## [Exercise inputs]

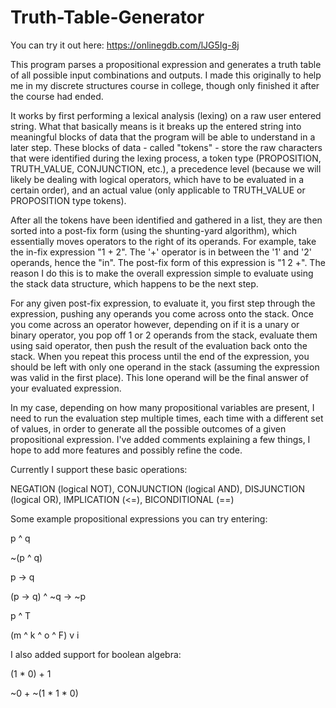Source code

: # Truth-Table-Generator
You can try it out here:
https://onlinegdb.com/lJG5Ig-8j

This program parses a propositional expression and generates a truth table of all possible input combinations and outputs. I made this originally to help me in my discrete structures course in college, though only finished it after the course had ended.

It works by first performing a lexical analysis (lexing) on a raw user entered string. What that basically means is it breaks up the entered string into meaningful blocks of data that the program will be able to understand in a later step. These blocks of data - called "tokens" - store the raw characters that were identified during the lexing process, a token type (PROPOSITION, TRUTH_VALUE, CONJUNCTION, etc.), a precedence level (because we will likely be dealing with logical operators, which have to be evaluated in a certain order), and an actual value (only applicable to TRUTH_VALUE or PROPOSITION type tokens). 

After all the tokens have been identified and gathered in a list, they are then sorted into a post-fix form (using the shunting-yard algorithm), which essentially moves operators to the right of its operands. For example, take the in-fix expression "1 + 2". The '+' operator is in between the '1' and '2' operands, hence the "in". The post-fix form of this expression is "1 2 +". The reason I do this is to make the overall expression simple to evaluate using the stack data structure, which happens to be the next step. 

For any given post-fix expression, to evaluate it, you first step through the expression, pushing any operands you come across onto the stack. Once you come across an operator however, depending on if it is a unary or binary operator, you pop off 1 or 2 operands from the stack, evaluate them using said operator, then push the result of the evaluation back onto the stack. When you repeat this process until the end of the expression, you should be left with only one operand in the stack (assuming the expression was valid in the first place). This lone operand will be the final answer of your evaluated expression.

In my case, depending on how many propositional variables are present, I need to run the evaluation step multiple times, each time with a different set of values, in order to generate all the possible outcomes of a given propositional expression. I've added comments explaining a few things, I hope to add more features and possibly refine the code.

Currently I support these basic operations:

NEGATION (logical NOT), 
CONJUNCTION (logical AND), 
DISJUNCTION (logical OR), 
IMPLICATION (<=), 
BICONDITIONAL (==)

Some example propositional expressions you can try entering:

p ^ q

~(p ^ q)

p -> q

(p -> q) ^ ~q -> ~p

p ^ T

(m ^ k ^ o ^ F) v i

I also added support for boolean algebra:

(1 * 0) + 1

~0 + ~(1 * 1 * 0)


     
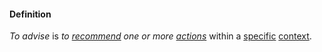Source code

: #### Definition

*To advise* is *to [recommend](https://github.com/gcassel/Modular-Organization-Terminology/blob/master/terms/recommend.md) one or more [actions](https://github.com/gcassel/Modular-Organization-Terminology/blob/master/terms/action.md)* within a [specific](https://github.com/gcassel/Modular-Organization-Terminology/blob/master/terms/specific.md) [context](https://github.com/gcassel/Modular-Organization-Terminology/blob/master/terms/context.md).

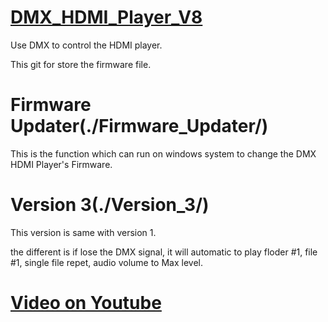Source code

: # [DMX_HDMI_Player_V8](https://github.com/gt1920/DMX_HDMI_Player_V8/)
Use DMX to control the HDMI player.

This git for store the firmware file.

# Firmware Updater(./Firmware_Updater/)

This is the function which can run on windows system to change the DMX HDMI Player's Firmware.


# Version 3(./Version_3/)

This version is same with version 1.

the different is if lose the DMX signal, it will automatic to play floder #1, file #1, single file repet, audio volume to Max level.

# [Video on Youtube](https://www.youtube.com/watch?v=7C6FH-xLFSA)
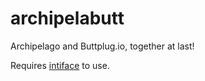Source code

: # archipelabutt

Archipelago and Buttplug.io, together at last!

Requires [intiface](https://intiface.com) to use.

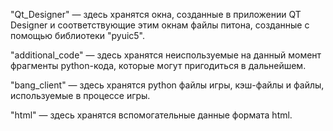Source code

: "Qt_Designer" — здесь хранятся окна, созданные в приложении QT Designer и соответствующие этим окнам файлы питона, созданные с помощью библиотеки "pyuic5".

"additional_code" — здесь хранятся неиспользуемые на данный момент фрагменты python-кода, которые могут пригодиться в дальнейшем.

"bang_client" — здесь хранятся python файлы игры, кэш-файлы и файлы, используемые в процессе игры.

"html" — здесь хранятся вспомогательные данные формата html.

==

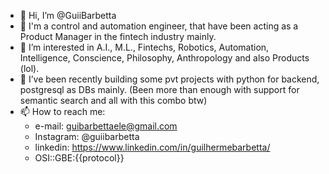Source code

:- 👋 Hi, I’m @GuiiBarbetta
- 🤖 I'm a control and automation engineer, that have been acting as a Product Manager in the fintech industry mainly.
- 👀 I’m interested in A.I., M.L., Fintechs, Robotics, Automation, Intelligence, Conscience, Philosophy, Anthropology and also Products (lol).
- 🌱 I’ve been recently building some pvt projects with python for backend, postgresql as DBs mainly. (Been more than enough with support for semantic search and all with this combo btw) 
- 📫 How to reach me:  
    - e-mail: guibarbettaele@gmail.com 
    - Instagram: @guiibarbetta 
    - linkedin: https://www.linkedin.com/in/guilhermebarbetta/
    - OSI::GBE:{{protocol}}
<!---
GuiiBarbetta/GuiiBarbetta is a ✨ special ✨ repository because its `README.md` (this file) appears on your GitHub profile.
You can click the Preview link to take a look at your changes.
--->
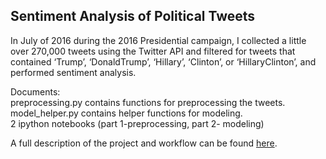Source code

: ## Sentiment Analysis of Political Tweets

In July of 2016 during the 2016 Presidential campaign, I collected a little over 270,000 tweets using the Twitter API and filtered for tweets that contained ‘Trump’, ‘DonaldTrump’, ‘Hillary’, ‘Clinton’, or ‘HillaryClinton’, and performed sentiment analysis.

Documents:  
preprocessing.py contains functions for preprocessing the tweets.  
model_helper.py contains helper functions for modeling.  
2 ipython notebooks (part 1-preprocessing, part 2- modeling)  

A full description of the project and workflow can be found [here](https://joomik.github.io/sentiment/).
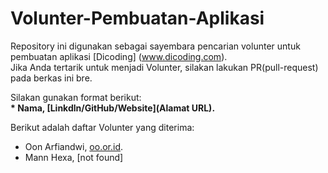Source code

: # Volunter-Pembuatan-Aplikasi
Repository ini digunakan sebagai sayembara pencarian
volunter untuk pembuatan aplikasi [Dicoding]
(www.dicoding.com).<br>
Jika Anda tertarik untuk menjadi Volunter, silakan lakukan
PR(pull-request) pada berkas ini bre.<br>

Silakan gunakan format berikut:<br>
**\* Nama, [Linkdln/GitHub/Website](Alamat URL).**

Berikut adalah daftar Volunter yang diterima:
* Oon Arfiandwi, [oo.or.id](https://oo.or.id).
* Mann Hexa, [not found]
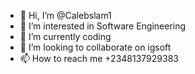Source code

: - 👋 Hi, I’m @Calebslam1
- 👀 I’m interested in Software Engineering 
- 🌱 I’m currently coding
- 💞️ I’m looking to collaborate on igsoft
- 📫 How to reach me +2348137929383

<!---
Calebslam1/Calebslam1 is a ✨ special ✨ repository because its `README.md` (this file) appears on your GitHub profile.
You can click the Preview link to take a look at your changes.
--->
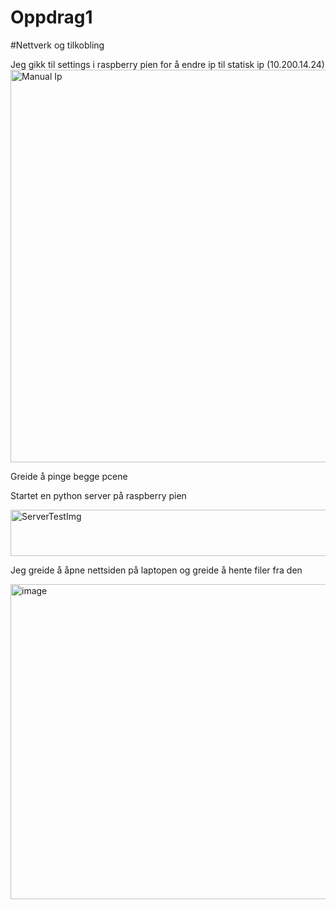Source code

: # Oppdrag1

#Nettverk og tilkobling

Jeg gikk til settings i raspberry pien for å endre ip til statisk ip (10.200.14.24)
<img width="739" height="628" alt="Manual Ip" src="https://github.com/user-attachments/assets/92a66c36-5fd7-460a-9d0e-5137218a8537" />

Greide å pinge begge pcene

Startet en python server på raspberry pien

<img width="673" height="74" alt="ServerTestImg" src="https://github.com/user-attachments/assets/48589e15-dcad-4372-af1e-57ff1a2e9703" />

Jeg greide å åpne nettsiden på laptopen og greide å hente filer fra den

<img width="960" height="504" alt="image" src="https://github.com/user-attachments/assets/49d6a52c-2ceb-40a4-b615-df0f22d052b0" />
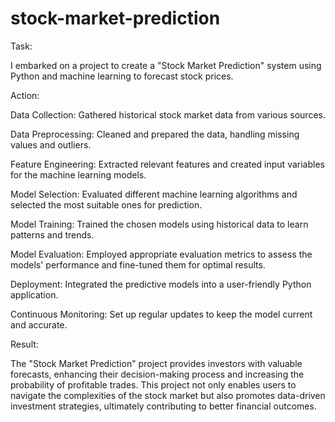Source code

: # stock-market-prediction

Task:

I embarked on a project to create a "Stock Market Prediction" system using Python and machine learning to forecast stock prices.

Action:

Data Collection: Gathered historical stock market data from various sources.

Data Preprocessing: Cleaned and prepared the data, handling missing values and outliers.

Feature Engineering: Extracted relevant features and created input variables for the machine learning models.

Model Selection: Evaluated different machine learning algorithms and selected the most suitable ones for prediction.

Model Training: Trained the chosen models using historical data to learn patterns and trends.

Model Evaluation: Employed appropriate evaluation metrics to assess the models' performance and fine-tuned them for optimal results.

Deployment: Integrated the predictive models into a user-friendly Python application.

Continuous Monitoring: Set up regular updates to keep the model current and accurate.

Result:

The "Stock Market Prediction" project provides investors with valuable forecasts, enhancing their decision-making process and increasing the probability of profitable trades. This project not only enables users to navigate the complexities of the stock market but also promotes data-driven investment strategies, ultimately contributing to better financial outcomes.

## [Your instructions]
List each line in the listing that contains the string "depending".

## [Exercise output]
For any given post-fix expression, to evaluate it, you first step through the expression, pushing any operands you come across onto the stack. Once you come across an operator however, depending on if it is a unary or binary operator, you pop off 1 or 2 operands from the stack, evaluate them using said operator, then push the result of the evaluation back onto the stack. When you repeat this process until the end of the expression, you should be left with only one operand in the stack (assuming the expression was valid in the first place). This lone operand will be the final answer of your evaluated expression.
In my case, depending on how many propositional variables are present, I need to run the evaluation step multiple times, each time with a different set of values, in order to generate all the possible outcomes of a given propositional expression. I've added comments explaining a few things, I hope to add more features and possibly refine the code.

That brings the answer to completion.